Think about it. I normally hide my ambitions because down here being highly ambitious can make you a target. To folks that want the same thing but also to the white power structures intent on keeping Black Memphis in their place. Notice how many of the names that you think of when it comes to Memphis rap had to leave or went elsewhere to find their success. I’ve thought about it, of course, but for now, I’d like to fight to find that success for myself on this land. It’s more important that way. It opens more doors for others. They haven’t allowed us to become Nashville (for country) or Atlanta, shit, or even Houston. I want to be named with the great artists from this place when it’s all said and done. I want to leave my mark, which is hard to do, more than people understand. The power structures here when it comes to who and what is allowed platform and honor are very selective and honestly, racist. I mean, one of our most well-known artists Tommy Kha, an Asian person, just had their art removed from the airport because “people” were upset that he was dressed as Elvis in the piece. POC and Queer folks taking up space here is difficult and because I am both, it’s a hard battle to fight. I will only fight so much before I move on.
I really love your work with TONE HQ – we have similar initiatives here in my hometown of Birmingham, AL and I love the idea that’s raised in your bio of “working to make Memphis more accommodating through your own visual art and community-building initiatives”. What experiences pushed you to establish this organization?
So, the organization was started by my sister in this work, Victoria Jones, in 2014. She sent an email out that someone forwarded to me about starting a collective of black artists and creatives and based on my experiences in the art world I was like “yo, sign me up.” So under her vision and alongside many others over the years we worked to build a platform and safety for black artists and their narratives in this city because honestly there wasn’t and still isn’t any space for that. Memphis is very racist — so much so even the people who think they are liberals are actually centrists and very complicit with the things going on here.

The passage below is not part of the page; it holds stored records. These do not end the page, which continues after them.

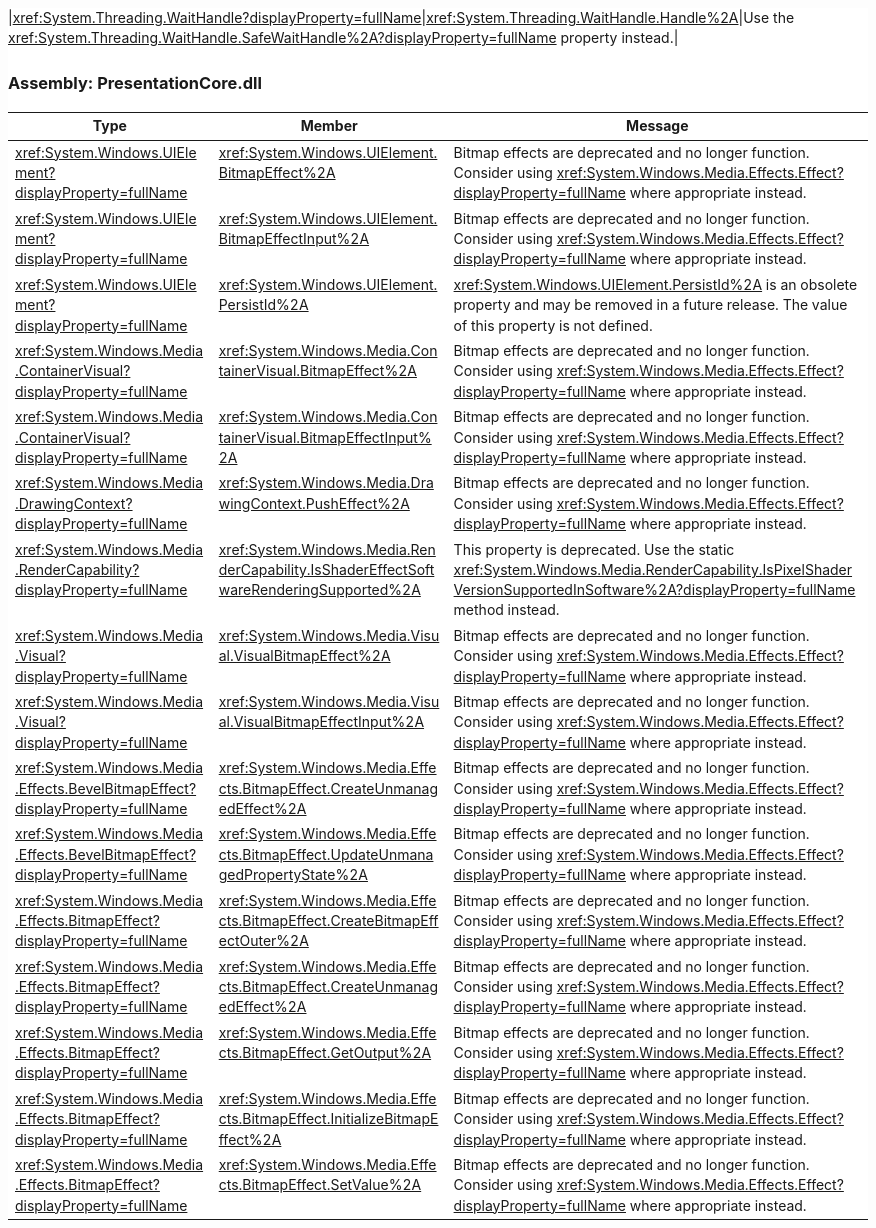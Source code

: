 |<xref:System.Threading.WaitHandle?displayProperty=fullName>|<xref:System.Threading.WaitHandle.Handle%2A>|Use the                                          <xref:System.Threading.WaitHandle.SafeWaitHandle%2A?displayProperty=fullName> property instead.|  
  
<a name="PresentationCore"></a>   
### Assembly: PresentationCore.dll  
  
|Type|Member|Message|  
|----------|------------|-------------|  
|<xref:System.Windows.UIElement?displayProperty=fullName>|<xref:System.Windows.UIElement.BitmapEffect%2A>|Bitmap effects are deprecated and no longer function. Consider using                                          <xref:System.Windows.Media.Effects.Effect?displayProperty=fullName> where appropriate instead.|  
|<xref:System.Windows.UIElement?displayProperty=fullName>|<xref:System.Windows.UIElement.BitmapEffectInput%2A>|Bitmap effects are deprecated and no longer function. Consider using                                          <xref:System.Windows.Media.Effects.Effect?displayProperty=fullName> where appropriate instead.|  
|<xref:System.Windows.UIElement?displayProperty=fullName>|<xref:System.Windows.UIElement.PersistId%2A>|<xref:System.Windows.UIElement.PersistId%2A> is an obsolete property and may be removed in a future release. The value of this property is not defined.|  
|<xref:System.Windows.Media.ContainerVisual?displayProperty=fullName>|<xref:System.Windows.Media.ContainerVisual.BitmapEffect%2A>|Bitmap effects are deprecated and no longer function. Consider using                                          <xref:System.Windows.Media.Effects.Effect?displayProperty=fullName> where appropriate instead.|  
|<xref:System.Windows.Media.ContainerVisual?displayProperty=fullName>|<xref:System.Windows.Media.ContainerVisual.BitmapEffectInput%2A>|Bitmap effects are deprecated and no longer function. Consider using                                          <xref:System.Windows.Media.Effects.Effect?displayProperty=fullName> where appropriate instead.|  
|<xref:System.Windows.Media.DrawingContext?displayProperty=fullName>|<xref:System.Windows.Media.DrawingContext.PushEffect%2A>|Bitmap effects are deprecated and no longer function. Consider using                                          <xref:System.Windows.Media.Effects.Effect?displayProperty=fullName> where appropriate instead.|  
|<xref:System.Windows.Media.RenderCapability?displayProperty=fullName>|<xref:System.Windows.Media.RenderCapability.IsShaderEffectSoftwareRenderingSupported%2A>|This property is deprecated. Use the static                                          <xref:System.Windows.Media.RenderCapability.IsPixelShaderVersionSupportedInSoftware%2A?displayProperty=fullName> method instead.|  
|<xref:System.Windows.Media.Visual?displayProperty=fullName>|<xref:System.Windows.Media.Visual.VisualBitmapEffect%2A>|Bitmap effects are deprecated and no longer function. Consider using                                          <xref:System.Windows.Media.Effects.Effect?displayProperty=fullName> where appropriate instead.|  
|<xref:System.Windows.Media.Visual?displayProperty=fullName>|<xref:System.Windows.Media.Visual.VisualBitmapEffectInput%2A>|Bitmap effects are deprecated and no longer function. Consider using                                          <xref:System.Windows.Media.Effects.Effect?displayProperty=fullName> where appropriate instead.|  
|<xref:System.Windows.Media.Effects.BevelBitmapEffect?displayProperty=fullName>|<xref:System.Windows.Media.Effects.BitmapEffect.CreateUnmanagedEffect%2A>|Bitmap effects are deprecated and no longer function. Consider using                                          <xref:System.Windows.Media.Effects.Effect?displayProperty=fullName> where appropriate instead.|  
|<xref:System.Windows.Media.Effects.BevelBitmapEffect?displayProperty=fullName>|<xref:System.Windows.Media.Effects.BitmapEffect.UpdateUnmanagedPropertyState%2A>|Bitmap effects are deprecated and no longer function. Consider using                                          <xref:System.Windows.Media.Effects.Effect?displayProperty=fullName> where appropriate instead.|  
|<xref:System.Windows.Media.Effects.BitmapEffect?displayProperty=fullName>|<xref:System.Windows.Media.Effects.BitmapEffect.CreateBitmapEffectOuter%2A>|Bitmap effects are deprecated and no longer function. Consider using                                          <xref:System.Windows.Media.Effects.Effect?displayProperty=fullName> where appropriate instead.|  
|<xref:System.Windows.Media.Effects.BitmapEffect?displayProperty=fullName>|<xref:System.Windows.Media.Effects.BitmapEffect.CreateUnmanagedEffect%2A>|Bitmap effects are deprecated and no longer function. Consider using                                          <xref:System.Windows.Media.Effects.Effect?displayProperty=fullName> where appropriate instead.|  
|<xref:System.Windows.Media.Effects.BitmapEffect?displayProperty=fullName>|<xref:System.Windows.Media.Effects.BitmapEffect.GetOutput%2A>|Bitmap effects are deprecated and no longer function. Consider using                                          <xref:System.Windows.Media.Effects.Effect?displayProperty=fullName> where appropriate instead.|  
|<xref:System.Windows.Media.Effects.BitmapEffect?displayProperty=fullName>|<xref:System.Windows.Media.Effects.BitmapEffect.InitializeBitmapEffect%2A>|Bitmap effects are deprecated and no longer function. Consider using                                          <xref:System.Windows.Media.Effects.Effect?displayProperty=fullName> where appropriate instead.|  
|<xref:System.Windows.Media.Effects.BitmapEffect?displayProperty=fullName>|<xref:System.Windows.Media.Effects.BitmapEffect.SetValue%2A>|Bitmap effects are deprecated and no longer function. Consider using                                          <xref:System.Windows.Media.Effects.Effect?displayProperty=fullName> where appropriate instead.|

The poverty, the displacement, and gentrification, the outright erasure of black folk’s history from this place in every way — not just the arts, and if you are platformed, you best believe you’re being tokenized. We’re artists, mostly, so we opened a gallery and mixed use space in 2019. I was the Program Director and Curator for the gallery, then I transitioned to the Gallery Director and now in the future will likely be a board member. We used this space to create programming and foster conversations that helped advance the careers of many black creatives in the city. We became black artists’ “professional practices” class and we want to be a gateway to figuring it out here.